The ‘TT’ (Tourist Trophy) is a series of motorcycle races that take place on the Isle of Man each year.
The route of those races is 37 miles and grant winner George Shelton decided that it would make for a good day’s run.
So, earlier this summer, he and his brother Fred set off to tackle the route on foot.
The Next Challenge Grant
George and Fred’s trip was supported by The Next Challenge Grant, an annual bursary for aspiring adventurers.
It’s funded by me – Tim Moss – several other adventurers and crowdfunded public donations.
Since 2015 it has supported 50 different expeditions with awards from £50 to £800.
Running the Isle of Man ‘TT’
by George Shelton
The Isle of Man, set in the middle of the Irish sea, is home to one of the world’s most exciting and deadly racetracks: The Snaefell mountain course.
For two weeks a year, the public roads that make up the course are closed for the infamous, bonkers and completely brilliant TT races. However, for the rest of the year, anyone else can use them. So, several weeks before the racing kicked off, my brother Fred and I thought it would be fun to have a crack at running around the 37.73 mile course in a day. The combination of an adventure, a challenge, and the chance to spend some time together on such special tarmac, was just too good to not try to pull off. We also liked the idea of having a bit of a time limit on our trip – it could fit into just 24 hours. We would arrive on the island on the first ferry of the day, and get one of the last flights back to Liverpool in the early evening. What could possibly go wrong…?
In terms of planning and preparation, we opted for the ‘less is more approach’. This applied to training as well, and predictably, would come back to haunt us. Things started off on the wrong foot almost immediately, when I managed to book the ferry for the Friday morning, rather than the Saturday morning. A classic Shelton start to proceedings! Thankfully Fred spotted this, and we were able to rectify the tickets reasonably quickly.
Before we knew it, we had met up in the car park of Liverpool John Lennon’s airport, late on the Friday evening. This was to be the start of our complex plan to get the ferry out, and then fly back. It involved me meeting Fred at the airport car park for him to leave his car there, us then driving to Heysham in my car and leaving it there. Jointly catching a ferry to the isle of man, running around it, and then flying back to the airport in Liverpool where the car situation could be reversed (collect Freds car and then drive back to get mine from the ferry terminal). If it sounds complicated, it’s because it was!
Before we knew it, we were decked out in running gear at Heysham ferry terminal at 1:30am on Saturday morning, much to the amusement of the other beleaguered and sleepy passengers. After stuffing embarrassingly large quantities of food and essentials into our tiny backpacks in the carpark, we boarded the ferry that would take us over to the island. We were amazed to see two bikers tucking in to full English breakfasts and pints at 2am, and couldn’t work out whether this was a brilliant or a terrible idea. Passing on the eggs and sausage, we had a hunt for somewhere to sleep. What looked like a peaceful sleeping zone transpired to be a childs soft play area, and we were unceremoniously turfed out at about 2:30 by an angry mother. Upon reflection, lurking in the child zone in the middle of the night probably wasn’t the best idea.

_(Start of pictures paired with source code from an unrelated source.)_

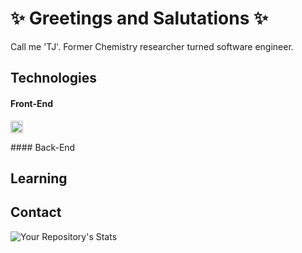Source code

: # ✨ Greetings and Salutations ✨
<p> Call me 'TJ'. Former Chemistry researcher turned software engineer. </p>

## Technologies
#### Front-End
<p float="left">
  <img src="https://img.shields.io/badge/-ReactJs-61DAFB?logo=react&logoColor=white&style=for-the-badge" height="20px" />
</p>
#### Back-End

## Learning

## Contact 


<!--
**AVLynch5/AVLynch5** is a ✨ _special_ ✨ repository because its `README.md` (this file) appears on your GitHub profile.

Here are some ideas to get you started:

- 🔭 I’m currently working on ...
- 🌱 I’m currently learning ...
- 👯 I’m looking to collaborate on ...
- 🤔 I’m looking for help with ...
- 💬 Ask me about ...
- 📫 How to reach me: ...
- 😄 Pronouns: ...
- ⚡ Fun fact: ...
-->

![Your Repository's Stats](https://github-readme-stats.vercel.app/api?username=AVLynch5&show_icons=true)
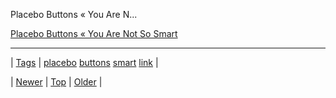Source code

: <!--
title: Placebo Buttons &laquo; You Are Not So Smart
date: 2020-06-28T15:27:00.036Z
tags: placebo, buttons, smart, link
-->


Placebo Buttons « You Are N...

[Placebo Buttons « You Are Not So Smart](http://youarenotsosmart.com/2010/02/10/placebo-buttons/)

<!--BOTTOM-POST-NAVIGATION-->
---

| [Tags](tags.md) | [placebo](tag-placebo.md) [buttons](tag-buttons.md) [smart](tag-smart.md) [link](tag-link.md) |

| [Newer](101852977314.md) | [Top](index.md) | [Older](101916416924.md) |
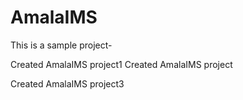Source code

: # AmalaIMS

This is a sample project-


Created AmalaIMS project1
Created AmalaIMS project


Created AmalaIMS project3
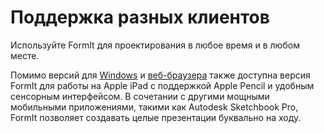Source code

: # Поддержка разных клиентов

Используйте FormIt для проектирования в любое время и в любом месте.

Помимо версий для [Windows](https://formit.autodesk.com/download) и [веб-браузера](https://formit.autodesk.com/app) также доступна версия FormIt для работы на Apple iPad с поддержкой Apple Pencil и удобным сенсорным интерфейсом. В сочетании с другими мощными мобильными приложениями, такими как Autodesk Sketchbook Pro, FormIt позволяет создавать целые презентации буквально на ходу.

After a night on the floor of the Ben-My-Chree, and a quick breakfast of brioche, bananas and that essential cup of tea, we pulled-in to Douglas at 6am and disembarked. Mist hung in the air, and we both put on a jacket as we faffed about on the dock. Fred installed and started his strava, and I had a quick check of the map to see where we were going. We jogged our way through the quiet streets of douglas, shaking our hands and cracking on with the running to stave off the cold. It wouldn’t take long before we hit the course, and could start making our way around it. Before long, we started to notice bright yellow sponsor banners and covered hay bales surrounding a smooth bend in the road. It looked like we’d found the course!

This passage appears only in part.